Table 1 Selected model components

Experimental methods

To erase influence of preparation and loading, all systems are preconditioned at the beginning of each experiment by shearing them for a time sufficiently long to obtain a steady state morphology. The total minimum strain required is determined in advance, using transient stress relaxation tests that are suitable for this purpose given their sensibility to the initial morphology (Takahashi et al. 1994). For our systems, the strain required is found to be between 2,500 and 3,000. In all experiments, we used a stress-controlled rheometer (Rheometrics DSR) equipped with a cone and plate geometry (cone diameter 40 mm and cone angle 0.04 rad) and a Peltier element to control the temperature, set to 23°C, with an accuracy of ±0.1°C. After preshearing, the flow is stopped and oscillatory tests are performed to obtain the elastic modulus at frequencies varying from 0.1 to 100 rad/s. Subsequently, a new steady shear, at a different shear rate, is applied. Experiments are carried out with both increasing and decreasing shear rates. In the case where shear rates are decreased, drops coalesce and, therefore, the average radii measured in this way are expected to follow the predictions from coalescence theory. In the opposite case, breakup dominates and results are compared to the breakup predictions. When investigating the effect on coalescence of different step-downs in shear rate, the sample is first preconditioned at an initial shear rate of 8s − 1 for 1,250 s (≈10,000 strain units). Next, the desired step-down in the shear rate is applied, whereafter the flow is stopped at different time intervals from the step-down to perform the dynamic tests that ultimately yield the average drop radii. Indeed, a small strain oscillatory flow does not affect the morphology (Graebling et al. 1993, 1994; Gramespacher and Meissner 1992; Vinckier et al. 1996). OM is performed in order to interpret some of the results and to check the actual drop size.

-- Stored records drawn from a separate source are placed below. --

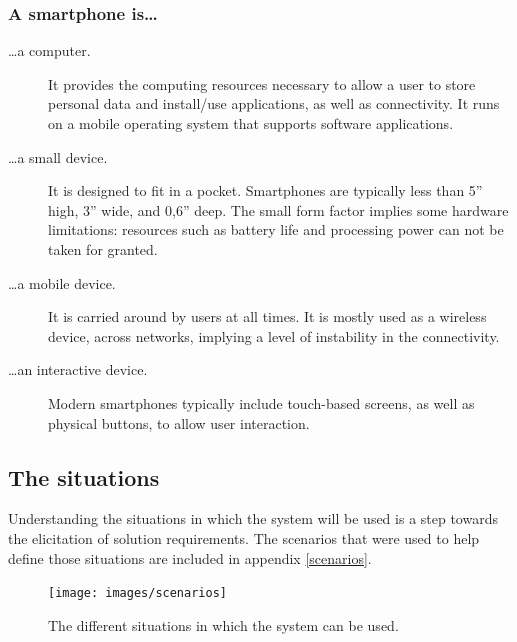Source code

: \subsubsection{A smartphone is\ldots}

\begin{description}

\item[\ldots a computer.] 
It provides the computing resources necessary to allow a user to store personal data and install/use applications, as well as connectivity.
It runs on a mobile operating system that supports software applications.

\item[\ldots a small device.] 
It is designed to fit in a pocket.
Smartphones are typically less than 5'' high, 3'' wide, and 0,6'' deep.
The small form factor implies some hardware limitations: resources such as battery life and processing power can not be taken for granted.

\item[\ldots a mobile device.]
It is carried around by users at all times.
It is mostly used as a wireless device, across networks, implying a level of instability in the connectivity.

\item[\ldots an interactive device.]
Modern smartphones typically include touch-based screens, as well as physical buttons, to allow user interaction.

\end{description}

\subsection{The situations}
\label{sec:scenarios}

Understanding the situations in which the system will be used is a step towards the elicitation of solution requirements.
The scenarios that were used to help define those situations are included in appendix \ref{scenarios}.

\begin{figure}[htb]
  \centering
    \texttt{[image: images/scenarios]}
    \caption{The different situations in which the system can be used.}
    \label{fig:scenarios}
\end{figure}

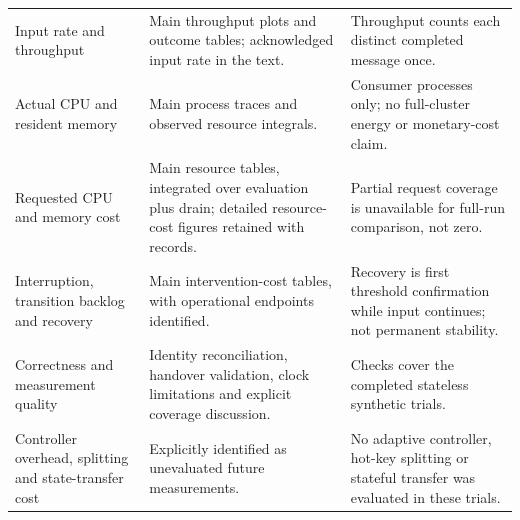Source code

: \begin{longtable}{@{}>{\raggedright\arraybackslash}p{.22\linewidth}>{\raggedright\arraybackslash}p{.42\linewidth}>{\raggedright\arraybackslash}p{.29\linewidth}@{}}
Input rate and throughput & Main throughput plots and outcome tables; acknowledged input rate in the text. & Throughput counts each distinct completed message once.\\
Actual CPU and resident memory & Main process traces and observed resource integrals. & Consumer processes only; no full-cluster energy or monetary-cost claim.\\
Requested CPU and memory cost & Main resource tables, integrated over evaluation plus drain; detailed resource-cost figures retained with records. & Partial request coverage is unavailable for full-run comparison, not zero.\\
Interruption, transition backlog and recovery & Main intervention-cost tables, with operational endpoints identified. & Recovery is first threshold confirmation while input continues; not permanent stability.\\
Correctness and measurement quality & Identity reconciliation, handover validation, clock limitations and explicit coverage discussion. & Checks cover the completed stateless synthetic trials.\\
Controller overhead, splitting and state-transfer cost & Explicitly identified as unevaluated future measurements. & No adaptive controller, hot-key splitting or stateful transfer was evaluated in these trials.\\
\bottomrule
\end{longtable}
\endgroup
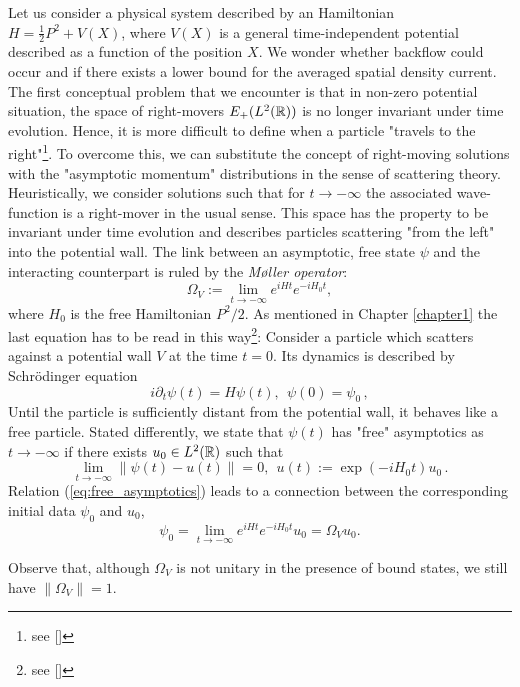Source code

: Let us consider a physical system described by an Hamiltonian $H=\frac{1}{2}P^2+V(X)$, where $V(X)$ is a general time-independent potential described as a function of the position $X$. We wonder whether backflow could occur and if there exists a lower bound for the averaged spatial density current. The first conceptual problem that we encounter is that in non-zero potential situation, the space of right-movers $E_+(L^2({\mathbb R}))$ is no longer invariant under time evolution. Hence, it is more difficult to define when a particle "travels to the right"\footnote{see [\citealp[Sect. III]{gand}]}. To overcome this, we can substitute the concept of right-moving solutions with the "asymptotic momentum" distributions in the sense of scattering theory. Heuristically, we consider solutions such that for $t\to-\infty$ the associated wave-function is a right-mover in the usual sense. This space has the property to be invariant under time evolution and describes particles scattering "from the left" into the potential wall. The link between an asymptotic, free state $\psi$ and the interacting counterpart is ruled by the \textit{M\o{}ller operator}:
\begin{equation}
\Omega_V:=\lim_{t\to-\infty}e^{iHt}e^{-iH_0t},
\end{equation}
where $H_0$ is the free Hamiltonian $P^2/2$. As mentioned in Chapter \ref{chapter1} the last equation has to be read in this way\footnote{see [\citealp[Chapt. 0, Sect. 4]{scattering}]}: Consider a particle which scatters against a potential wall $V$ at the time $t=0$. Its dynamics is described by Schr\"{o}dinger equation
\begin{equation}
	i\partial_t\psi(t)=H\psi(t),\ \ \psi(0)=\psi_0\, ,
\end{equation}
Until the particle is sufficiently distant from the potential wall, it behaves like a free particle. Stated differently, we state that $\psi(t)$ has "free" asymptotics as $t\to-\infty$ if there exists $u_0\in L^2({\mathbb R})$ such that
\begin{equation}
	\lim_{t\to-\infty}\|\psi(t)-u(t)\|=0,\ \ u(t):=\exp(-iH_0t)u_0\, .
	\label{eq:free_asymptotics}
\end{equation}
Relation (\ref{eq:free_asymptotics}) leads to a connection between the corresponding initial data $\psi_0$ and $u_0$,
\begin{equation}
	\psi_0=\lim_{t\to-\infty}e^{iHt}e^{-iH_0t}u_0=\Omega_Vu_0.
\end{equation}
\begin{oss}
	Observe that, although $\Omega_V$ is not unitary in the presence of bound states, we still have $\|\Omega_V\| = 1$.\\
\end{oss} 

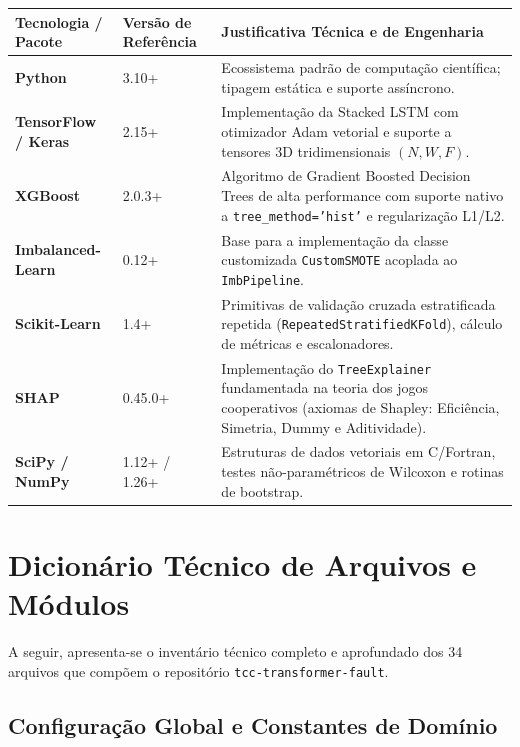 \documentclass[10pt,a4paper]{article}
\begin{document}
\begin{table}[H]
\centering
\small
\begin{tabularx}{\textwidth}{p{3.0cm} p{3.2cm} X}
\toprule
\textbf{Tecnologia / Pacote} & \textbf{Versão de Referência} & \textbf{Justificativa Técnica e de Engenharia} \\
\midrule
\textbf{Python} & 3.10+ & Ecossistema padrão de computação científica; tipagem estática e suporte assíncrono. \\
\textbf{TensorFlow / Keras} & 2.15+ & Implementação da Stacked LSTM com otimizador Adam vetorial e suporte a tensores 3D tridimensionais $(N, W, F)$. \\
\textbf{XGBoost} & 2.0.3+ & Algoritmo de Gradient Boosted Decision Trees de alta performance com suporte nativo a \texttt{tree\_method='hist'} e regularização L1/L2. \\
\textbf{Imbalanced-Learn} & 0.12+ & Base para a implementação da classe customizada \texttt{CustomSMOTE} acoplada ao \texttt{ImbPipeline}. \\
\textbf{Scikit-Learn} & 1.4+ & Primitivas de validação cruzada estratificada repetida (\texttt{RepeatedStratifiedKFold}), cálculo de métricas e escalonadores. \\
\textbf{SHAP} & 0.45.0+ & Implementação do \texttt{TreeExplainer} fundamentada na teoria dos jogos cooperativos (axiomas de Shapley: Eficiência, Simetria, Dummy e Aditividade). \\
\textbf{SciPy / NumPy} & 1.12+ / 1.26+ & Estruturas de dados vetoriais em C/Fortran, testes não-paramétricos de Wilcoxon e rotinas de bootstrap. \\
\bottomrule
\end{tabularx}
\end{table}

\newpage
\section{Dicionário Técnico de Arquivos e Módulos}

A seguir, apresenta-se o inventário técnico completo e aprofundado dos 34 arquivos que compõem o repositório \texttt{tcc-transformer-fault}.

\subsection{Configuração Global e Constantes de Domínio}
\end{document}
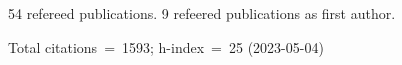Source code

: 54 refereed publications. 9 refeered publications as first author.

Total citations~=~1593; h-index~=~25 (2023-05-04)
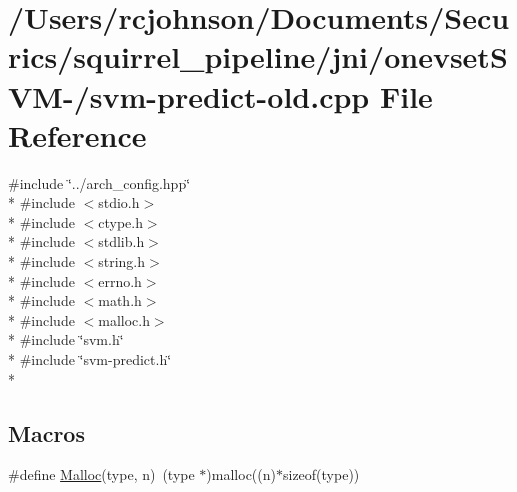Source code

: \hypertarget{svm-predict-old_8cpp}{\section{/\-Users/rcjohnson/\-Documents/\-Securics/squirrel\-\_\-pipeline/jni/onevset\-S\-V\-M-\//svm-\/predict-\/old.cpp File Reference}
\label{svm-predict-old_8cpp}
}
{\ttfamily \#include \char`\"{}../arch\-\_\-config.\-hpp\char`\"{}}\\*
{\ttfamily \#include $<$stdio.\-h$>$}\\*
{\ttfamily \#include $<$ctype.\-h$>$}\\*
{\ttfamily \#include $<$stdlib.\-h$>$}\\*
{\ttfamily \#include $<$string.\-h$>$}\\*
{\ttfamily \#include $<$errno.\-h$>$}\\*
{\ttfamily \#include $<$math.\-h$>$}\\*
{\ttfamily \#include $<$malloc.\-h$>$}\\*
{\ttfamily \#include \char`\"{}svm.\-h\char`\"{}}\\*
{\ttfamily \#include \char`\"{}svm-\/predict.\-h\char`\"{}}\\*
\subsection*{Macros}
\begin{DoxyCompactItemize}
\item 
\#define \hyperlink{svm-predict-old_8cpp_a9191047fd644a5f519152ecb4aa60357}{Malloc}(type, n)~(type $\ast$)malloc((n)$\ast$sizeof(type))
\end{DoxyCompactItemize}
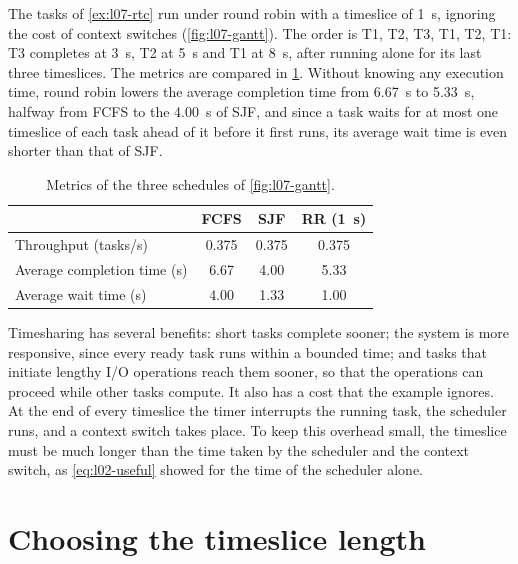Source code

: \documentclass[../main.tex]{subfiles}
\begin{document}
\begin{example}
  The tasks of \cref{ex:l07-rtc} run under round robin with a timeslice of
  \SI{1}{\second}, ignoring the cost of context switches
  (\cref{fig:l07-gantt}).  The order is T1, T2, T3, T1, T2, T1: T3
  completes at \SI{3}{\second}, T2 at \SI{5}{\second} and T1 at
  \SI{8}{\second}, after running alone for its last three timeslices.  The
  metrics are compared in \cref{tab:l07-rr}.  Without knowing any execution
  time, round robin lowers the average completion time from
  \SI{6.67}{\second} to \SI{5.33}{\second}, halfway from FCFS to the
  \SI{4.00}{\second} of SJF, and since a task waits for at most one
  timeslice of each task ahead of it before it first runs, its average wait
  time is even shorter than that of SJF.
\end{example}

\begin{table}[htbp]
  \centering
  \caption{Metrics of the three schedules of \cref{fig:l07-gantt}.}
  \label{tab:l07-rr}
  \small
  \begin{tabular}{@{}lccc@{}}
    \toprule
    & FCFS & SJF & RR (\SI{1}{\second}) \\
    \midrule
    Throughput (tasks/s)    & 0.375 & 0.375 & 0.375 \\
    Average completion time (s) & 6.67 & 4.00 & 5.33 \\
    Average wait time (s)       & 4.00 & 1.33 & 1.00 \\
    \bottomrule
  \end{tabular}
\end{table}

Timesharing has several benefits: short tasks complete sooner; the system
is more responsive, since every ready task runs within a bounded time; and
tasks that initiate lengthy I/O operations reach them sooner, so that the
operations can proceed while other tasks compute.  It also has a cost that
the example ignores.  At the end of every timeslice the timer interrupts
the running task, the scheduler runs, and a context switch takes place.  To
keep this overhead small, the timeslice must be much longer than the time
taken by the scheduler and the context switch, as \cref{eq:l02-useful}
showed for the time of the scheduler alone.

\section{Choosing the timeslice length}
\label{sec:l07-timeslice}
\end{document}
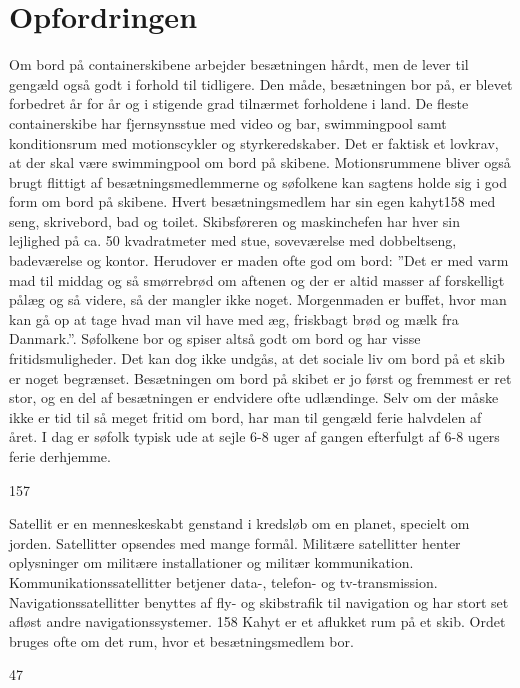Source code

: \chapter{Opfordringen}\label{opfordringen}

Om bord på containerskibene arbejder besætningen hårdt, men de lever til
gengæld også godt i forhold til tidligere. Den måde, besætningen bor på,
er blevet forbedret år for år og i stigende grad tilnærmet forholdene i
land. De fleste containerskibe har fjernsynsstue med video og bar,
swimmingpool samt konditionsrum med motionscykler og styrkeredskaber.
Det er faktisk et lovkrav, at der skal være swimmingpool om bord på
skibene. Motionsrummene bliver også brugt flittigt af
besætningsmedlemmerne og søfolkene kan sagtens holde sig i god form om
bord på skibene. Hvert besætningsmedlem har sin egen kahyt158 med seng,
skrivebord, bad og toilet. Skibsføreren og maskinchefen har hver sin
lejlighed på ca. 50 kvadratmeter med stue, soveværelse med dobbeltseng,
badeværelse og kontor. Herudover er maden ofte god om bord: ''Det er med
varm mad til middag og så smørrebrød om aftenen og der er altid masser
af forskelligt pålæg og så videre, så der mangler ikke noget.
Morgenmaden er buffet, hvor man kan gå op at tage hvad man vil have med
æg, friskbagt brød og mælk fra Danmark.''. Søfolkene bor og spiser altså
godt om bord og har visse fritidsmuligheder. Det kan dog ikke undgås, at
det sociale liv om bord på et skib er noget begrænset. Besætningen om
bord på skibet er jo først og fremmest er ret stor, og en del af
besætningen er endvidere ofte udlændinge. Selv om der måske ikke er tid
til så meget fritid om bord, har man til gengæld ferie halvdelen af
året. I dag er søfolk typisk ude at sejle 6-8 uger af gangen efterfulgt
af 6-8 ugers ferie derhjemme.

157

Satellit er en menneskeskabt genstand i kredsløb om en planet, specielt
om jorden. Satellitter opsendes med mange formål. Militære satellitter
henter oplysninger om militære installationer og militær kommunikation.
Kommunikationssatellitter betjener data-, telefon- og tv-transmission.
Navigationssatellitter benyttes af fly- og skibstrafik til navigation og
har stort set afløst andre navigationssystemer. 158 Kahyt er et aflukket
rum på et skib. Ordet bruges ofte om det rum, hvor et besætningsmedlem
bor.

47
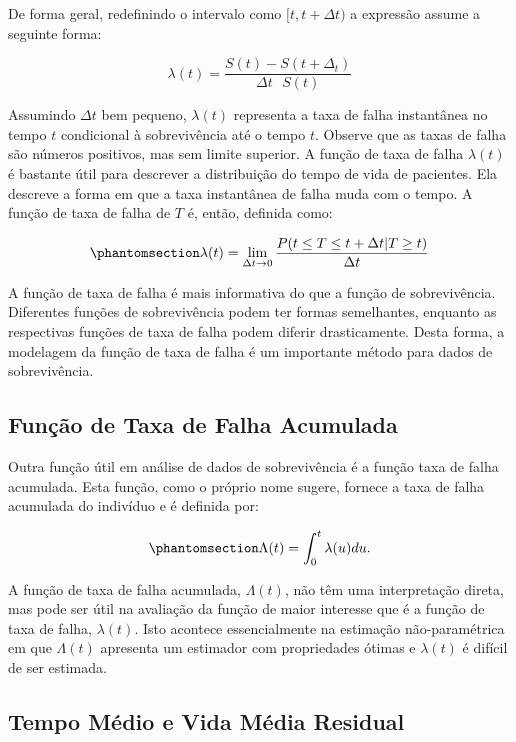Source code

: \documentclass[
  12pt,
  letterpaper,
  DIV=11,
  numbers=noendperiod]{scrreprt}
\begin{document}
De forma geral, redefinindo o intervalo como \([t, t + \Delta t)\) a
expressão assume a seguinte forma:

\[
\lambda(t) = \dfrac{S(t) - S(t + \Delta_{t})}{\Delta t \text{ } S(t)}
\]

Assumindo \(\Delta t\) bem pequeno, \(\lambda(t)\) representa a taxa de
falha instantânea no tempo \(t\) condicional à sobrevivência até o tempo
\(t\). Observe que as taxas de falha são números positivos, mas sem
limite superior. A função de taxa de falha \(\lambda(t)\) é bastante
útil para descrever a distribuição do tempo de vida de pacientes. Ela
descreve a forma em que a taxa instantânea de falha muda com o tempo. A
função de taxa de falha de \(T\) é, então, definida como:

\begin{equation}\phantomsection\label{eq-fTaxaFalha}{
\lambda(t) = \lim_{\Delta t \to 0} \dfrac{P(t \leq T \leq t + \Delta t | T \geq t)}{\Delta t}
}\end{equation}

A função de taxa de falha é mais informativa do que a função de
sobrevivência. Diferentes funções de sobrevivência podem ter formas
semelhantes, enquanto as respectivas funções de taxa de falha podem
diferir drasticamente. Desta forma, a modelagem da função de taxa de
falha é um importante método para dados de sobrevivência.

\subsection{Função de Taxa de Falha Acumulada}\label{sec-TaxaAcu}

Outra função útil em análise de dados de sobrevivência é a função taxa
de falha acumulada. Esta função, como o próprio nome sugere, fornece a
taxa de falha acumulada do indivíduo e é definida por:

\begin{equation}\phantomsection\label{eq-fTaxaFalhaAcumul}{
\Lambda(t) = \int_{0}^{t} \lambda(u) du.
}\end{equation}

A função de taxa de falha acumulada, \(\Lambda(t)\), não têm uma
interpretação direta, mas pode ser útil na avaliação da função de maior
interesse que é a função de taxa de falha, \(\lambda(t)\). Isto acontece
essencialmente na estimação não-paramétrica em que \(\Lambda(t)\)
apresenta um estimador com propriedades ótimas e \(\lambda(t)\) é
difícil de ser estimada.

\subsection{Tempo Médio e Vida Média
Residual}\label{tempo-muxe9dio-e-vida-muxe9dia-residual}
\end{document}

Morphology probing using dynamic measurements

For the pure components, the value of storage modulus G′ is zero. The blends show a typical linear viscoelastic behavior, with a non-zero G′, even at the smallest concentrations investigated. Figure 1, left, shows the elastic moduli of the blend measured upon cessation of the flow, after preshearing at a shear rate of 2 and 0.1s − 1 for 3,000 strain units, respectively, showing a shoulder at low frequencies, that accounts for a relaxation process that is due to a perturbation of the shape of the dispersed droplets during the oscillatory flow. Different preshear rates result in different morphologies yielding different elastic moduli. Lowering the preshear rate makes the shoulder move to lower frequencies, indicating that larger droplets form at these lower shear rates.

Fig. 1
figure 1

Storage moduli (left), relaxation spectra and weighted relaxation spectra (inset plot) (right) upon cessation of flow after shearing at \(\dot{\gamma}=2{\rm s}^{-1}\) and \(\dot{\gamma}=0.1{\rm s}^{-1}\) for 3,000 strain units for a 10-wt.% PB in PDMS blend

To find the average drop diameter in the blend from dynamic measurements, the continuous relaxation spectrum is calculated from the dynamic moduli using a nonlinear regression program (Honerkamp and Weese 1993); see Fig. 1 right. The initial part of the spectra is identical and it reflects the contribution of the pure components. We are interested in the relaxation time τ corresponding to the peak, which is characteristic for drop relaxation. The average droplet size R can be calculated from this relaxation τ using an approximate equation derived from the emulsion model of Palierne (1990):

$$ \tau=\frac{\eta_{m} R}{4 \sigma}\frac{(19p+16)(2p+3-2 \phi (p+1))}{10(p+1)-2 \phi (5p+2)},\\ \label{tau DynintT} $$
(1)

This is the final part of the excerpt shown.